Electronic dance music is a popular and accessible genre that attracts aspiring producers who want to express their talents and achieve “fame” in the industry. However, with the high competition and saturation of the market, many producers fail to stand out and reach their potential. In this article, we will discuss five common pitfalls that new producers should avoid and how to overcome them.
1. Lack of a unique style.
One of the most important aspects of producing electronic music is to develop the signature sound that distinguishes you from other artists. Many producers tend to imitate the style of already established artists, which I suppose is a good place to start, but results in mostly generic and boring music that does not capture the listener’s attention. To create a unique style, producers need to experiment with different sounds, genres, techniques and influences and find their voice and expression. You need to create music that challenges the expectations and conventions of the genre and offers something new and fresh. To make you more memorable and recognizable to the audience.
2. Lack of social media.
Social media is a powerful tool for promoting and marketing your music to a large and diverse audience. Many producers neglect/underestimate the importance of having a strong online presence and engaging with their listeners and potential fans. Social media allows you to showcase your music, personality, brand and vision to the world and create a loyal fan base and community. You don’t need to use all possible platforms, websites such as Facebook, Twitter, SoundCloud, Instagram, Tik Tok etc. and post regularly and consistently. You also need to interact with your followers, respond to their comments and feedback, share your insights and stories, collaborate with other artists and influencers and create a buzz around your music.

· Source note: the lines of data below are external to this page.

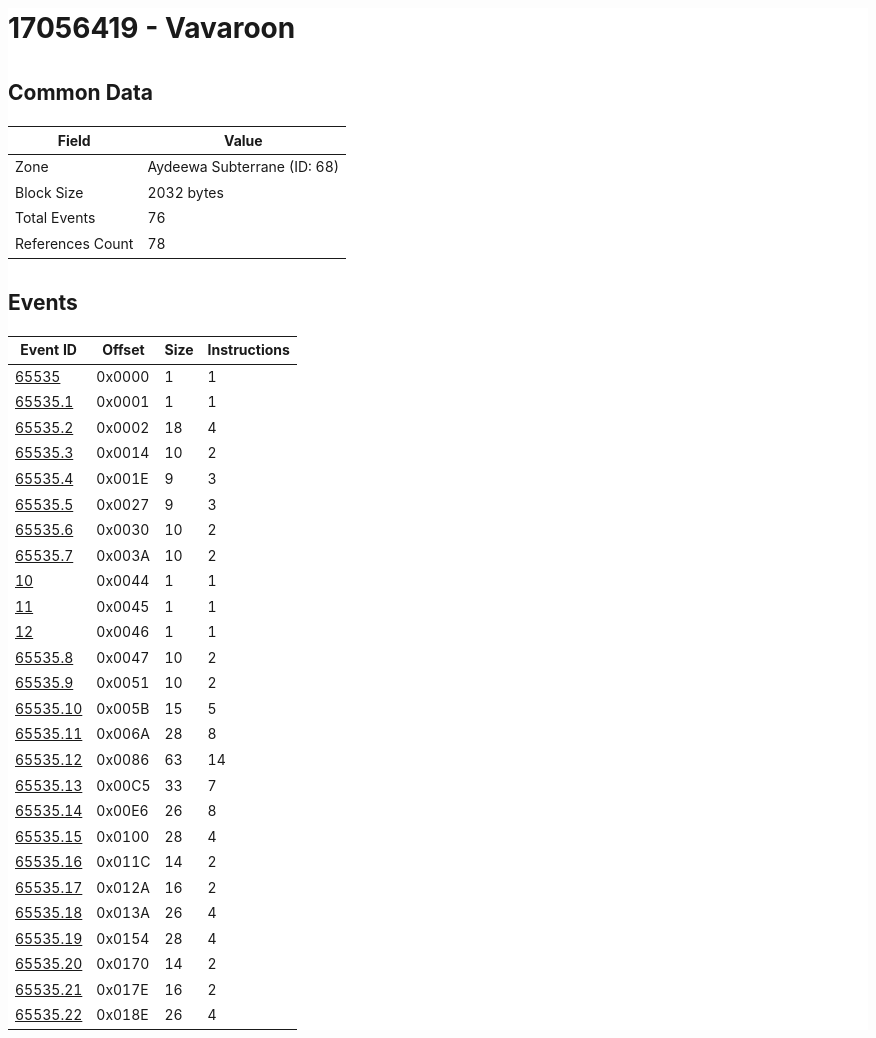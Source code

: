 # 17056419 - Vavaroon

## Common Data

| Field            | Value                       |
|------------------|-----------------------------|
| Zone             | Aydeewa Subterrane (ID: 68) |
| Block Size       | 2032 bytes                  |
| Total Events     | 76                          |
| References Count | 78                          |

## Events

| Event ID                  | Offset   |   Size |   Instructions |
|---------------------------|----------|--------|----------------|
| [65535](./65535.md)       | 0x0000   |      1 |              1 |
| [65535.1](./65535.1.md)   | 0x0001   |      1 |              1 |
| [65535.2](./65535.2.md)   | 0x0002   |     18 |              4 |
| [65535.3](./65535.3.md)   | 0x0014   |     10 |              2 |
| [65535.4](./65535.4.md)   | 0x001E   |      9 |              3 |
| [65535.5](./65535.5.md)   | 0x0027   |      9 |              3 |
| [65535.6](./65535.6.md)   | 0x0030   |     10 |              2 |
| [65535.7](./65535.7.md)   | 0x003A   |     10 |              2 |
| [10](./10.md)             | 0x0044   |      1 |              1 |
| [11](./11.md)             | 0x0045   |      1 |              1 |
| [12](./12.md)             | 0x0046   |      1 |              1 |
| [65535.8](./65535.8.md)   | 0x0047   |     10 |              2 |
| [65535.9](./65535.9.md)   | 0x0051   |     10 |              2 |
| [65535.10](./65535.10.md) | 0x005B   |     15 |              5 |
| [65535.11](./65535.11.md) | 0x006A   |     28 |              8 |
| [65535.12](./65535.12.md) | 0x0086   |     63 |             14 |
| [65535.13](./65535.13.md) | 0x00C5   |     33 |              7 |
| [65535.14](./65535.14.md) | 0x00E6   |     26 |              8 |
| [65535.15](./65535.15.md) | 0x0100   |     28 |              4 |
| [65535.16](./65535.16.md) | 0x011C   |     14 |              2 |
| [65535.17](./65535.17.md) | 0x012A   |     16 |              2 |
| [65535.18](./65535.18.md) | 0x013A   |     26 |              4 |
| [65535.19](./65535.19.md) | 0x0154   |     28 |              4 |
| [65535.20](./65535.20.md) | 0x0170   |     14 |              2 |
| [65535.21](./65535.21.md) | 0x017E   |     16 |              2 |
| [65535.22](./65535.22.md) | 0x018E   |     26 |              4 |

3. Charging people for your music. Many new producers make the mistake of putting a price tag on their music as soon as they have the option to do so. I did it around 2005, selling my music on platforms such as Beatport, and iTunes, thinking I’ll make more money and gain more credibility. However, this can backfire and limit your exposure and reach. Most people are reluctant to pay for music from artists they’re not familiar with or invested in. The main goal of a new producer should be to get as many people as possible to listen to their music and become fans. One train of thought is that the best way to do this is to offer your music for free or for a voluntary donation on platforms such as Bandcamp, YouTube, SoundCloud, etc. This will help increase your downloads, streams, shares and word-of-mouth. The money will hopefully come later from shows and record deals once you have established yourself in the industry.
4. No local support.
Another mistake new producers make is to focus only on their online presence and neglect their local scene. It is vital to connect with your local venues and begin playing live shows as soon as possible. Playing live shows will help you improve your performance skills, test your music on a real audience, network with other producers and industry professionals, gain exposure and recognition in your area and build a solid fan base and reputation. Look for opportunities to play at local clubs, bars, festivals, parties, etc. and contact the promoters and organizers directly. Also support other local artists by attending their shows, collaborating with them, giving feedback and sharing their music.
5. No drive.
Last but not least, the major pitfall that new producers face is the lack of drive and motivation to pursue their goals. Producing electronic music is not easy and requires consistent pressure, hard work, dedication, patience and perseverance. Many producers give up or lose interest after facing some challenges or failures or not seeing immediate results or rewards. To succeed in this industry, your mindset needs to be strong, passion for music isn’t always enough, a clear vision of what you want to achieve and a roadmap to light the way. You need to work on some aspects of your music daily, improve your skills, learn new things, seek feedback, overcome obstacles and keep pushing yourself forward. You need to share and talk about your music with everyone you can, network with as many people as possible, and post your music on forums, EDM blogs and any website possible. You need to have the hunger and desire to make it in this industry more than anything else.